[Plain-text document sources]
--------------------------------------------------
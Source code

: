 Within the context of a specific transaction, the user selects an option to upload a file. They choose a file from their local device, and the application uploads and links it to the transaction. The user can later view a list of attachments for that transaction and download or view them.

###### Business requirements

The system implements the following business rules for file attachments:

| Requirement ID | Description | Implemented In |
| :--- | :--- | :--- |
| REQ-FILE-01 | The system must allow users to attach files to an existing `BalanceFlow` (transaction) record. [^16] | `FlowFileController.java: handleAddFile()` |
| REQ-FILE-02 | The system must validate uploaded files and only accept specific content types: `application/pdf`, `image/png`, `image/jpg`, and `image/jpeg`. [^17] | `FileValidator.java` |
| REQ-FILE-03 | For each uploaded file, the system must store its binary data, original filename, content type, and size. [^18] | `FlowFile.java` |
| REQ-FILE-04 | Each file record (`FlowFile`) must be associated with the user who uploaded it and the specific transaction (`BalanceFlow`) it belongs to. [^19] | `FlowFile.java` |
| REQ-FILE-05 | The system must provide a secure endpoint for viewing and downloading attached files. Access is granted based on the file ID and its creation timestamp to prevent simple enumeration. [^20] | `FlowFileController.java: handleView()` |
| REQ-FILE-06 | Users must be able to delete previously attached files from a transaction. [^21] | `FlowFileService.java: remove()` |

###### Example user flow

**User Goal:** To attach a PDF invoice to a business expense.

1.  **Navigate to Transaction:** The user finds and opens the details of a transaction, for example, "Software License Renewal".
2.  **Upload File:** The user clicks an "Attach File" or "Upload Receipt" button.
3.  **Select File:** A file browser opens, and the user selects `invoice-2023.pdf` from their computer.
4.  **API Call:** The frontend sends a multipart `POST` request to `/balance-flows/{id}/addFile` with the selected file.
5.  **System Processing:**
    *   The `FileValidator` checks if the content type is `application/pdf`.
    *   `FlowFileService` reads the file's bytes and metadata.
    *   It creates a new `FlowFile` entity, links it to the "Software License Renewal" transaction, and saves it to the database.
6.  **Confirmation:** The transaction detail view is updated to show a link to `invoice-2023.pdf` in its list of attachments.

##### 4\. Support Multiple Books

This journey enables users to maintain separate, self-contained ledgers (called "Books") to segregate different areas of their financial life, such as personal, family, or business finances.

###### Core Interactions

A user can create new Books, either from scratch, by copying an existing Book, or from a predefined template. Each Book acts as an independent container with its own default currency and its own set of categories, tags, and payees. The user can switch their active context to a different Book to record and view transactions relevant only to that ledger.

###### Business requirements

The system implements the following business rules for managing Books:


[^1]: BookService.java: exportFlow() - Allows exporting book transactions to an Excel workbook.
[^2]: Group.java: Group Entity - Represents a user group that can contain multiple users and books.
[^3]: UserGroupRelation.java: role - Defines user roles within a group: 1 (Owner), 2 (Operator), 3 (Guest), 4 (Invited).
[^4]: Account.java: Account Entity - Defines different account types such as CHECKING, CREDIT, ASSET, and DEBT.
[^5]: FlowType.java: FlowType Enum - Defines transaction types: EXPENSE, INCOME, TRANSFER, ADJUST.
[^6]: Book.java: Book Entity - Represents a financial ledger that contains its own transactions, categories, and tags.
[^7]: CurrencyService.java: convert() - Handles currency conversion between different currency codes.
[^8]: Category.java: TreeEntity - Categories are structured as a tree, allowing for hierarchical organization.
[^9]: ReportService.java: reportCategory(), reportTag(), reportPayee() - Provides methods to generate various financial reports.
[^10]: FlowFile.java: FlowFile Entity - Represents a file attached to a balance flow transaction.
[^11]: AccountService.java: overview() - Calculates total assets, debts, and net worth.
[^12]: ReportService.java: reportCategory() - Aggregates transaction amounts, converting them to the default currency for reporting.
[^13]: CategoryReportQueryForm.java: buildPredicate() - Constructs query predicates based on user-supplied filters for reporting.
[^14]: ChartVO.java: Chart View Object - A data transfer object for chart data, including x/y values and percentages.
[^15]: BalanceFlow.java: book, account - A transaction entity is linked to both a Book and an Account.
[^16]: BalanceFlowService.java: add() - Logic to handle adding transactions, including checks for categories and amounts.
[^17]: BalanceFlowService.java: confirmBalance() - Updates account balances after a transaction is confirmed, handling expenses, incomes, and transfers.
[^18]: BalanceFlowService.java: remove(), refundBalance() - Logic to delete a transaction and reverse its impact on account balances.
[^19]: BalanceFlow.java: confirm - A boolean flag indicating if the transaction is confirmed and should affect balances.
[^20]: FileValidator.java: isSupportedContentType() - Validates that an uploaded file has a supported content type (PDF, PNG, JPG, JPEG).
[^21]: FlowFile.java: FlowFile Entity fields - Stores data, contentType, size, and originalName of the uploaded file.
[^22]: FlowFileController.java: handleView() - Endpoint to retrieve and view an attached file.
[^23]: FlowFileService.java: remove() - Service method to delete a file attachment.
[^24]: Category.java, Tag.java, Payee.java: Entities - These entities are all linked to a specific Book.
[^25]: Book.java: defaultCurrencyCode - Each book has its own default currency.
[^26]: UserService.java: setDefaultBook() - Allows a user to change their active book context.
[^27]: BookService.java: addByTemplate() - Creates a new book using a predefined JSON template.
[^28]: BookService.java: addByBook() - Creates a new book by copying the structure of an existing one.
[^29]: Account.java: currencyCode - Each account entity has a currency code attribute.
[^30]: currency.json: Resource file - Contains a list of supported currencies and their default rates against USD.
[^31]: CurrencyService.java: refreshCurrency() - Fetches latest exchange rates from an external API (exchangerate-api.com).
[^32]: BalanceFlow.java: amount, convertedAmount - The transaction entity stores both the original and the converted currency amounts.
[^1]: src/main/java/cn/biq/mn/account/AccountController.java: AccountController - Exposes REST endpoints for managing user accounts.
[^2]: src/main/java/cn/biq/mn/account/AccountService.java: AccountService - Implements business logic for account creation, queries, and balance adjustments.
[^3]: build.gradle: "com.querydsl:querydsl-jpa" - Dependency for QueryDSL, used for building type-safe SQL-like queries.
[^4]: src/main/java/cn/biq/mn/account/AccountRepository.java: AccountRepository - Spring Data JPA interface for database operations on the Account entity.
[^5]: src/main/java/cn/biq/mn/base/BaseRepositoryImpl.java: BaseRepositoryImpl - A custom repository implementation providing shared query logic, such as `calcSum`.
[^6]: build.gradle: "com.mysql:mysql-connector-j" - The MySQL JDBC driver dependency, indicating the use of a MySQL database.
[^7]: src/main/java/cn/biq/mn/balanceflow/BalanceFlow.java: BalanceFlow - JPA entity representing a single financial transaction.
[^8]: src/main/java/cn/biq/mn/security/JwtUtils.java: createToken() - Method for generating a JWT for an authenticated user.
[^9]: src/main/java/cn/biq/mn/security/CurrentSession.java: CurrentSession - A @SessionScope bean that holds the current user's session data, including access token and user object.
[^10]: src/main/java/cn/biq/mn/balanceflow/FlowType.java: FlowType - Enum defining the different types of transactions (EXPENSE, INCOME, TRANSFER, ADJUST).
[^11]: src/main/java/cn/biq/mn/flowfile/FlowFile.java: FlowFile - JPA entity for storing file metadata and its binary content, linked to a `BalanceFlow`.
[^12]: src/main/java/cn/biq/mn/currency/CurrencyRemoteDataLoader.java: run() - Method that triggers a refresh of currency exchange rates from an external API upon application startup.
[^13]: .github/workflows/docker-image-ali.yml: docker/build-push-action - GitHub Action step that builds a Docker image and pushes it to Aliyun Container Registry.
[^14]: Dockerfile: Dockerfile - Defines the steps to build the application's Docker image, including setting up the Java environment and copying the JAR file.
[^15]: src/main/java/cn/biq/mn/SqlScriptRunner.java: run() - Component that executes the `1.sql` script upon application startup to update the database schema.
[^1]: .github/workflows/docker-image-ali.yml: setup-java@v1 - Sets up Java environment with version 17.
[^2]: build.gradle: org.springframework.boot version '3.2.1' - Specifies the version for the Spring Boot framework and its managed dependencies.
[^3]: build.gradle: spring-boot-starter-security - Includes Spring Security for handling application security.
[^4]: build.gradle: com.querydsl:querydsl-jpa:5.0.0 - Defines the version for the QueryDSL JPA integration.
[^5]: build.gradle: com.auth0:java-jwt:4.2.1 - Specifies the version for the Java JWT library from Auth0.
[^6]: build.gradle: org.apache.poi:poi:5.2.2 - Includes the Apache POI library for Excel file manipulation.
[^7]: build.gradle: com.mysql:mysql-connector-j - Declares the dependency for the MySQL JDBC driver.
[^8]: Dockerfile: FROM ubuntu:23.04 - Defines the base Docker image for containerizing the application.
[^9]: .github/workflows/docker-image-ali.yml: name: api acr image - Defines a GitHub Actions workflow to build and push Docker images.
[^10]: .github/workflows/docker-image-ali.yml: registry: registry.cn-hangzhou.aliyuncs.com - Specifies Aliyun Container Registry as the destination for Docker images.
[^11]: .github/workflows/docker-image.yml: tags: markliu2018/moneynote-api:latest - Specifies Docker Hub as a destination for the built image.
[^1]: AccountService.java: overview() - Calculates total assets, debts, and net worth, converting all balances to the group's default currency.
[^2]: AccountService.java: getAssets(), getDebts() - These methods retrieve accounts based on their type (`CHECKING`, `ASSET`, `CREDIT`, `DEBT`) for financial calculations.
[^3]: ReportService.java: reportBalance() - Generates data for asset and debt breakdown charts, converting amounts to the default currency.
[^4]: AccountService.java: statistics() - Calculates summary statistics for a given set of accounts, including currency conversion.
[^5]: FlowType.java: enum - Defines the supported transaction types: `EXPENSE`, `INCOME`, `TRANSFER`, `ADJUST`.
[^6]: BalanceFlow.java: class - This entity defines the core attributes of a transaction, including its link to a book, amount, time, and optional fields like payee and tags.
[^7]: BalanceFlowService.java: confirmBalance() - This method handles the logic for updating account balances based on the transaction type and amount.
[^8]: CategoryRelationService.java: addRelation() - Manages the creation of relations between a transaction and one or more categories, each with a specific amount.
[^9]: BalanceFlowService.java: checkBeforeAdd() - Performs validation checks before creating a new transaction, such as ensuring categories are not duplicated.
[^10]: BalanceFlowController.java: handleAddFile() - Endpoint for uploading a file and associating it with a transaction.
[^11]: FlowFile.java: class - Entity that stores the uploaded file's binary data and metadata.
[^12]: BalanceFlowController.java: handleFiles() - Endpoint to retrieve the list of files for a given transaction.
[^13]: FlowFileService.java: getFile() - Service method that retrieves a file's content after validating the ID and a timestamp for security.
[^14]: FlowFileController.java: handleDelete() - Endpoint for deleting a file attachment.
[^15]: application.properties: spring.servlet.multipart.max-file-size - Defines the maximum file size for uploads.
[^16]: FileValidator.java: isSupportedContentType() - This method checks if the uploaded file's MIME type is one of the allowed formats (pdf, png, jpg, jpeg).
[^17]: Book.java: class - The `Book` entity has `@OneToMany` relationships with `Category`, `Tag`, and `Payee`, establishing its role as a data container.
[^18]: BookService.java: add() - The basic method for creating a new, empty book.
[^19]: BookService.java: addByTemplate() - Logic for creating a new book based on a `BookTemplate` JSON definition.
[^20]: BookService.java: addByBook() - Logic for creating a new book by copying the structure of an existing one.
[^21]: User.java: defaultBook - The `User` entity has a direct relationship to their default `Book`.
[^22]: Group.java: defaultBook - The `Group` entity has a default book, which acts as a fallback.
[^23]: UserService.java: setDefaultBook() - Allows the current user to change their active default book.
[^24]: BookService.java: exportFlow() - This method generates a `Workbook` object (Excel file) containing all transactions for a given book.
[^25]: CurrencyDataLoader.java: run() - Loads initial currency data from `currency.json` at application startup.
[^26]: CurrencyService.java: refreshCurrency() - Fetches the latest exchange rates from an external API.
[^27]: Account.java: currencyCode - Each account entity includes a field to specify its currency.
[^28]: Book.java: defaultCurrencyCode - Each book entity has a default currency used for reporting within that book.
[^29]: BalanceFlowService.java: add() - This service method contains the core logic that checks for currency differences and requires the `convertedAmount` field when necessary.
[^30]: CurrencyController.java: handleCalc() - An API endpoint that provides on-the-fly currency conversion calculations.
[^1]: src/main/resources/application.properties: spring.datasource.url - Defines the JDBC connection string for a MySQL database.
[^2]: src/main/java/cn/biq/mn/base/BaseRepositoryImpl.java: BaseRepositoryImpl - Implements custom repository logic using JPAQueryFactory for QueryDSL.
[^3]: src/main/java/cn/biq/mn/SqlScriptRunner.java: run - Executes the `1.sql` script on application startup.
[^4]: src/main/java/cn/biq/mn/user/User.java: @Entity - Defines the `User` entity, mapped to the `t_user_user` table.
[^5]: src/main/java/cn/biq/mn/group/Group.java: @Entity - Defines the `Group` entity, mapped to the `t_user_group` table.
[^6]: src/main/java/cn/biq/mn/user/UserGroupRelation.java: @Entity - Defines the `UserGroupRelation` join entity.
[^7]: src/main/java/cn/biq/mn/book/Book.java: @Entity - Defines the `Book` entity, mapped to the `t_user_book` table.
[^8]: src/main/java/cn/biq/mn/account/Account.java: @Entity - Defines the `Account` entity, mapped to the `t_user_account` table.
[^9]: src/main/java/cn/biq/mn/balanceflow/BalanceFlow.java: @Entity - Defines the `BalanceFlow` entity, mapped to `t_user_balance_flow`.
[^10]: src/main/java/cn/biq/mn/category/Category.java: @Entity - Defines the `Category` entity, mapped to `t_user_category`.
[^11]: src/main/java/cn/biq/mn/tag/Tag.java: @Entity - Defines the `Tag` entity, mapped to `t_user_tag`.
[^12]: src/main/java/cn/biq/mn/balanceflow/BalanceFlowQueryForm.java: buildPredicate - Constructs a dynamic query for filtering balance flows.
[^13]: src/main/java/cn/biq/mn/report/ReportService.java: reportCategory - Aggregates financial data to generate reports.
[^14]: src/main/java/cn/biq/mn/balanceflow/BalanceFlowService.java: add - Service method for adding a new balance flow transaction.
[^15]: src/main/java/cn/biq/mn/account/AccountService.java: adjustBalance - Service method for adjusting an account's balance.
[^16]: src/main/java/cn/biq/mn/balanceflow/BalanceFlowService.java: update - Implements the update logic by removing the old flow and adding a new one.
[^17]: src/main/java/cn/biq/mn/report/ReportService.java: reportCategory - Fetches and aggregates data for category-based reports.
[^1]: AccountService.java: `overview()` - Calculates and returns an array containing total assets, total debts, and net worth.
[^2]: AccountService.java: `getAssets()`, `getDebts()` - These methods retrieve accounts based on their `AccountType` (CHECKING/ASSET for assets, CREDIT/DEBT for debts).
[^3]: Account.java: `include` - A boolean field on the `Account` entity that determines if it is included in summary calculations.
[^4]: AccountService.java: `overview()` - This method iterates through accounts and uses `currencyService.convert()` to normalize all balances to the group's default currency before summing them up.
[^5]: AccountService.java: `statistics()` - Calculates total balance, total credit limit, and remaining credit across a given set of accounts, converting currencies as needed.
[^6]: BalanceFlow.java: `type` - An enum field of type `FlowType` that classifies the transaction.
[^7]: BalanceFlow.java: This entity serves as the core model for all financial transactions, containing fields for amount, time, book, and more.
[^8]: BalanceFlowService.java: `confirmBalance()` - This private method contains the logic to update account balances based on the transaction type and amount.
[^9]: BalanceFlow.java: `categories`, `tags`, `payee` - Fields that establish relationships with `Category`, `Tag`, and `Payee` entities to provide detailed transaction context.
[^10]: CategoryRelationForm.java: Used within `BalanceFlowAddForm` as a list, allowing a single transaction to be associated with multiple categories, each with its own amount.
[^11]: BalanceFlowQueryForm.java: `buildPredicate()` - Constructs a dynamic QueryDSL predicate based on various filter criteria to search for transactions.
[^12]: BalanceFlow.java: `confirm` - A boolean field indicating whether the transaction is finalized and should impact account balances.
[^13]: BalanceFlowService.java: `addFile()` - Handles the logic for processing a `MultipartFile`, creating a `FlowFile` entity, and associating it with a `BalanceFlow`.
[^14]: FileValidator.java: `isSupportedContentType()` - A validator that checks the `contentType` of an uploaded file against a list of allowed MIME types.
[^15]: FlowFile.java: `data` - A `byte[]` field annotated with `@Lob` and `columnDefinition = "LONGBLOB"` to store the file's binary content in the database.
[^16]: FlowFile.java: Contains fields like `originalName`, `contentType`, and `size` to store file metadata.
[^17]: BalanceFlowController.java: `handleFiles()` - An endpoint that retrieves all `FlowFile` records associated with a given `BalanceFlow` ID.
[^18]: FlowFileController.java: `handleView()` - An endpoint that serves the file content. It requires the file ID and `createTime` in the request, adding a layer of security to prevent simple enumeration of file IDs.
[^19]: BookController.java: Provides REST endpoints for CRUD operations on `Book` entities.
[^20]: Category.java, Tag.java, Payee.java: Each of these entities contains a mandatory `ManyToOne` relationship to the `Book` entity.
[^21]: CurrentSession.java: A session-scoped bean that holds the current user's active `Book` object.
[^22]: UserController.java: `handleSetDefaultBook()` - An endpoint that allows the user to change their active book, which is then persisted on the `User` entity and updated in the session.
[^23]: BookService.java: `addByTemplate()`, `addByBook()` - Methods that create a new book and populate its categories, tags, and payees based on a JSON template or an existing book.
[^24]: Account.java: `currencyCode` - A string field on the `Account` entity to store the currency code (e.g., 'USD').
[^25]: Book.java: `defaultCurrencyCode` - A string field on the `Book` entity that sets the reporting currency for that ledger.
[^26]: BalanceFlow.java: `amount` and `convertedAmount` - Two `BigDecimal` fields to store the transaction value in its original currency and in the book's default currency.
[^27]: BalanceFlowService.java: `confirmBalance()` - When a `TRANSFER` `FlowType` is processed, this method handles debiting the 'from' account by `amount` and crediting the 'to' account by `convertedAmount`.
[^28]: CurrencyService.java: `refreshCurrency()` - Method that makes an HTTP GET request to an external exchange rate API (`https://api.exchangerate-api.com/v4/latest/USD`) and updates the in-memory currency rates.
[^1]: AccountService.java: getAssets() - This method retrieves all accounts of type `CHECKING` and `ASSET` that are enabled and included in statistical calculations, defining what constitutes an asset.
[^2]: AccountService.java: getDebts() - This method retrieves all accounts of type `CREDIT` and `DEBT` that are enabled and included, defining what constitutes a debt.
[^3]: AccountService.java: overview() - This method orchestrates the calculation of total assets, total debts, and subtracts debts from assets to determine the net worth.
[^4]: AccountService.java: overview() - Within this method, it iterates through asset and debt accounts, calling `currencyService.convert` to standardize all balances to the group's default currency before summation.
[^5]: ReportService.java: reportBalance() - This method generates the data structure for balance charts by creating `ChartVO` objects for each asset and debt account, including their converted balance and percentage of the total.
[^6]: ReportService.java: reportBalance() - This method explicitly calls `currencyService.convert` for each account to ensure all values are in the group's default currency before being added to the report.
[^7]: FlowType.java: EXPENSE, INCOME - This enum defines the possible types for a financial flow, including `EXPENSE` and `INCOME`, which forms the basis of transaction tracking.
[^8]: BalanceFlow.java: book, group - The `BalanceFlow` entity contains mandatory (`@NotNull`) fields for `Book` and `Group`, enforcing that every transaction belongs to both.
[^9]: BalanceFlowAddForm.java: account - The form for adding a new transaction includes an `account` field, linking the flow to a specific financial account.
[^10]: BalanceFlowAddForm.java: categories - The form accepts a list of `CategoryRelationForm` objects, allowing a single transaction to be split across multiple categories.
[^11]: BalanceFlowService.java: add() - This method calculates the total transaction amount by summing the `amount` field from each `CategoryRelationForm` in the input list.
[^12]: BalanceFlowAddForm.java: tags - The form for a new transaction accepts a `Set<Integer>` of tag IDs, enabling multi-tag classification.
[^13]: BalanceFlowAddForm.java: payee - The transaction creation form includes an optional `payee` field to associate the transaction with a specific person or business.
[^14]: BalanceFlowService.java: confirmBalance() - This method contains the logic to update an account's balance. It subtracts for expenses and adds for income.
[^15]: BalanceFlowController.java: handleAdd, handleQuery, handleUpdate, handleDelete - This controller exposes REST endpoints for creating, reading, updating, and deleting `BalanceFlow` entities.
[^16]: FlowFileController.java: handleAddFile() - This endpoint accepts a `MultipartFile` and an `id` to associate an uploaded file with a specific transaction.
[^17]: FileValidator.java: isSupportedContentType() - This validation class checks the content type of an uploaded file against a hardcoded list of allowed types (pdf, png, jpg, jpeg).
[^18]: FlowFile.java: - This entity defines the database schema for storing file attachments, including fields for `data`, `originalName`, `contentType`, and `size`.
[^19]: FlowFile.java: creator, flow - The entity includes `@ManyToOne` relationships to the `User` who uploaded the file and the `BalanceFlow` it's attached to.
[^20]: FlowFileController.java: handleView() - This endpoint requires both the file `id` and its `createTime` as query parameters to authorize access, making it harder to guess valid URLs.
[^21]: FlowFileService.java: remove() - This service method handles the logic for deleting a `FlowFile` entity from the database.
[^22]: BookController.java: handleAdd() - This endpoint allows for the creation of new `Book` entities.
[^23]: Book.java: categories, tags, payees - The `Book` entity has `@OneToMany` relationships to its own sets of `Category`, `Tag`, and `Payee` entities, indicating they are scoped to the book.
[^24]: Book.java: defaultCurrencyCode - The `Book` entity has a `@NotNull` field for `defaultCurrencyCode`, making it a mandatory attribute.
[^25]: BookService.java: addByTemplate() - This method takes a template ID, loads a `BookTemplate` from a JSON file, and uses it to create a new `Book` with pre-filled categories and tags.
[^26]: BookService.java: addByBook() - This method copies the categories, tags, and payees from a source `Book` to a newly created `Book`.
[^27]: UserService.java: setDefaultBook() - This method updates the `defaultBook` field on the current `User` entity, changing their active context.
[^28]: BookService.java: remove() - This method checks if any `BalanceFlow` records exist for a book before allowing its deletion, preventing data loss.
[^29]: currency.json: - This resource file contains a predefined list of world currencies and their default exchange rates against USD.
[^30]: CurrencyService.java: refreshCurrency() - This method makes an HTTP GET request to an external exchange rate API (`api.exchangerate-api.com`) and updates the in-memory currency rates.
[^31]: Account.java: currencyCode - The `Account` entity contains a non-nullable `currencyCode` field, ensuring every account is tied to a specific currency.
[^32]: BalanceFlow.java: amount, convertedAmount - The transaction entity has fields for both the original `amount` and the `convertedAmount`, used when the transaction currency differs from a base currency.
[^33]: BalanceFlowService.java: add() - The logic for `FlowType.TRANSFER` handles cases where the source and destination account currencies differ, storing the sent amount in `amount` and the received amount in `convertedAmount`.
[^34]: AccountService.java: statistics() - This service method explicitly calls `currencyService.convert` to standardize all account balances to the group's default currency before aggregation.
--------------------------------------------------
* _Directions_: Check each line of the records for "amounts" and copy the ones that contain it.

* _Reply_:
[^12]: ReportService.java: reportCategory() - Aggregates transaction amounts, converting them to the default currency for reporting.
[^16]: BalanceFlowService.java: add() - Logic to handle adding transactions, including checks for categories and amounts.
[^32]: BalanceFlow.java: amount, convertedAmount - The transaction entity stores both the original and the converted currency amounts.
[^3]: ReportService.java: reportBalance() - Generates data for asset and debt breakdown charts, converting amounts to the default currency.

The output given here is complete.